Have you ever noticed a strange looking pattern in your images, especially in the clothing of people in the picture? Do you What it is and how it is caused? This strange-looking pattern is Moire. Let us see how it is caused and how to avoid it.
What is Moire?
When you photograph a subject which contains lots of small patterns like lines or similar shapes, then it can result in Moire patterns in the picture. They are visible in the form of unwanted wavy patterns in the image. It degrades the image quality, and the picture looks unpleasant.
It is an issue faced by portrait, fashion, product and architecture photographers. You can see it on the dress of models and people.
When you photograph a scene which contains a television (in ON state), then you can see the Moire patterns in the picture. It is because both the Television and the camera make use of scanning technology to capture the image. If you angle the camera at 30 degrees towards the television, then you can reduce the moire effect to an extent. You can also see this effect when you photograph computer monitors and laptops.
You can find two types of Moire effects in photos:
1. Line Moire
Line moire pattern occurs when there are straight or curvy lines in the scene, which are very adjacent to each other.
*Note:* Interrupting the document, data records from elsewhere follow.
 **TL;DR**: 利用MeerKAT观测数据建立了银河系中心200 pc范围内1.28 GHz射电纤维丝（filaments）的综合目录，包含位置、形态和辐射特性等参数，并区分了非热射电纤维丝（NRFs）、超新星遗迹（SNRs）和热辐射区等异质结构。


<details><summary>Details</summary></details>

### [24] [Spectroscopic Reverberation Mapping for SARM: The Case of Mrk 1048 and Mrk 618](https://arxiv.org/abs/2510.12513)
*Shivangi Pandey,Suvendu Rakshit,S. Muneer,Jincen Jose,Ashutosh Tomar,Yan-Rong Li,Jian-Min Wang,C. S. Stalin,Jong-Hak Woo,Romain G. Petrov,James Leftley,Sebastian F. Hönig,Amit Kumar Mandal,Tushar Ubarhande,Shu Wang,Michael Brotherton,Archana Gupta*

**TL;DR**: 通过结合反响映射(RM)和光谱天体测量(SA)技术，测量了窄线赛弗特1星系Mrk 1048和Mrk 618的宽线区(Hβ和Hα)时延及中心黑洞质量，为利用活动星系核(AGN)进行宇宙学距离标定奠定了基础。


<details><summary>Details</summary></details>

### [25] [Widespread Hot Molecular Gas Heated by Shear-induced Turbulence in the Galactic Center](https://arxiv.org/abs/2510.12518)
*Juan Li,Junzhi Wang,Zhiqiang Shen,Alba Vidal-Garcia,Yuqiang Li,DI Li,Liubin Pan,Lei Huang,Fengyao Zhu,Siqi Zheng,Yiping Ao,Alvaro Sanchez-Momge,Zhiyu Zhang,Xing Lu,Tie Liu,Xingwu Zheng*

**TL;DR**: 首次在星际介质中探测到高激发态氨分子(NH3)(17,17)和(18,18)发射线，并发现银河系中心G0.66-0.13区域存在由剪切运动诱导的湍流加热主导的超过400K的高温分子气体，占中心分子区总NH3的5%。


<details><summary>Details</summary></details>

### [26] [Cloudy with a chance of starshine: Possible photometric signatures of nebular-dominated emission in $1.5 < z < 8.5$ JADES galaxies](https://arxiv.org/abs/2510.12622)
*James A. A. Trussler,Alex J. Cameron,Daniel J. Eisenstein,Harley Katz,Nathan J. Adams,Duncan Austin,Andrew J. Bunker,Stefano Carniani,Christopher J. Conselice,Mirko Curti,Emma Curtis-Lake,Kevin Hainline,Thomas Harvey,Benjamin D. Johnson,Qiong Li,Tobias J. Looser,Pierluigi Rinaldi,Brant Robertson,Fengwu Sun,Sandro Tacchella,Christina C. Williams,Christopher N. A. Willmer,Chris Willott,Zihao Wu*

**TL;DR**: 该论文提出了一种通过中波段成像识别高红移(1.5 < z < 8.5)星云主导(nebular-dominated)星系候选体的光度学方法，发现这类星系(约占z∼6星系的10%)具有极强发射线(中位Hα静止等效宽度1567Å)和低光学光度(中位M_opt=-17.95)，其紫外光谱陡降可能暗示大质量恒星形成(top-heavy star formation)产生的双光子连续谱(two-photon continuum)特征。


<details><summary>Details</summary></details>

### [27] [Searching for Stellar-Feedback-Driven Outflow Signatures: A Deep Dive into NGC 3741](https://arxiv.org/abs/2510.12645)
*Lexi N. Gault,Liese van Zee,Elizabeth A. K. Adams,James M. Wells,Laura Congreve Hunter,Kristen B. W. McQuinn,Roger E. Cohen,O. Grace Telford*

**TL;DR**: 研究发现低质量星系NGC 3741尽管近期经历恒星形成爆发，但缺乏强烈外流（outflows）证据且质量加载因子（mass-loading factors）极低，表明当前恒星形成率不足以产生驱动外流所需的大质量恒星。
For example, when you photograph a piece of fabric with lots of adjacent thin parallel lines. You can see the unpleasant wavy effect on the photo of such a piece of cloth.
2. Shape Moire
It occurs due to the similar repetitive shapes in the scene.
For example, if you try to take a picture of a piece of fabric with lots of similar dots or architecture with similar shape patterns, then this effect becomes visible.
What Causes Moire Pattern in Photography?
In photography, Moire occurs when the pattern which we are photographing exceeds camera sensor resolution. So, higher the camera resolution lesser will be the effect.
If you compare an APS-C DSLR camera and a Full Frame DSLR camera, the pattern effect would be more on the APSC because of lower image resolution, for the same scene.
How to Avoid Moire?
Now, we know, what is Moire and what causes it. Let us see the different ways to avoid this effect.
Take a test shot and Check
If you feel that there is a chance for Moire, then you can take a test shot to cross-check. It is always safe to check this at first itself.
Take a test shot of the scene, zoom in the image to 100% and view the areas in the scene where chances of such patterns are there. If you don’t zoom in to 100%, then you may miss it.
Nowadays, cameras are coming with a resolution of 20 and 30 megapixels. So, only a nasty Moire effect can be visible in the thumbnail view on the camera LCD for such high resolution.
Thus, you need to do a full zoom and check for proper detection. Only if you detect, you can rectify it at the time of the shoot.
Try Moving Away/ Zoom Out
Once it is detected then, If you are using a prime lens then you need to move away from your subject. Take another test image and check it to ensure that there are no Moire patterns in the picture.
Once you confirm that it is not there, then you can go ahead with your shoot with that camera settings.
Focal Length Adjustment
If you are using a zoom lens (variable focal length), then you can make the focal length adjustment to avoid Moire patterns. You will have to reduce the focal length of your lens thereby increasing the Angle of View.
It will help to match the pattern resolution with the camera resolution, thereby removing it.
Change Camera Angle
As we know, for televisions and digital screens we can avoid Moire patterns by positioning our camera at an angle of 30 degrees.
So, we can try changing the photography angle for our subject to remove this effect. It may not be possible always as it alters the image composition. So, you will have to deal it with other techniques.
Enable Anti-Aliasing Filter
As a last resort, you can go for the in-built Anti-Aliasing Filter in your camera. If all other methods fail, you can make use of this method. Here the software blurs out the line between the repeating patterns, to avoid Moire patterns.
So, it will reduce the picture quality. The frequency separation technique does it for the line patterns passing through the lens to reach the camera sensor.
Reduce the Aperture Opening
If you reduce the Aperture size, then you will have to lower the shutter speed and boost the ISO accordingly. It will impact your image composition. You will have to shoot at f numbers of f/13 and beyond. You are reducing the resolution by doing this.
How to Remove Moire?
Sometimes, we may miss the Moire effect during the photoshoot, when it is small. It would become visible when you sit in front of the computer for post-processing.
So, now the only way to fix it is while editing. You can use Adobe Lightroom or Photoshop to correct it to an extent. You cannot eradicate the patterns entirely while post-processing.
Most of the photographers will try to fix it during the photoshoot itself since it is a pain to remove it while editing.
So, I think, now you know, What Moire is all about, how to avoid it and remove it.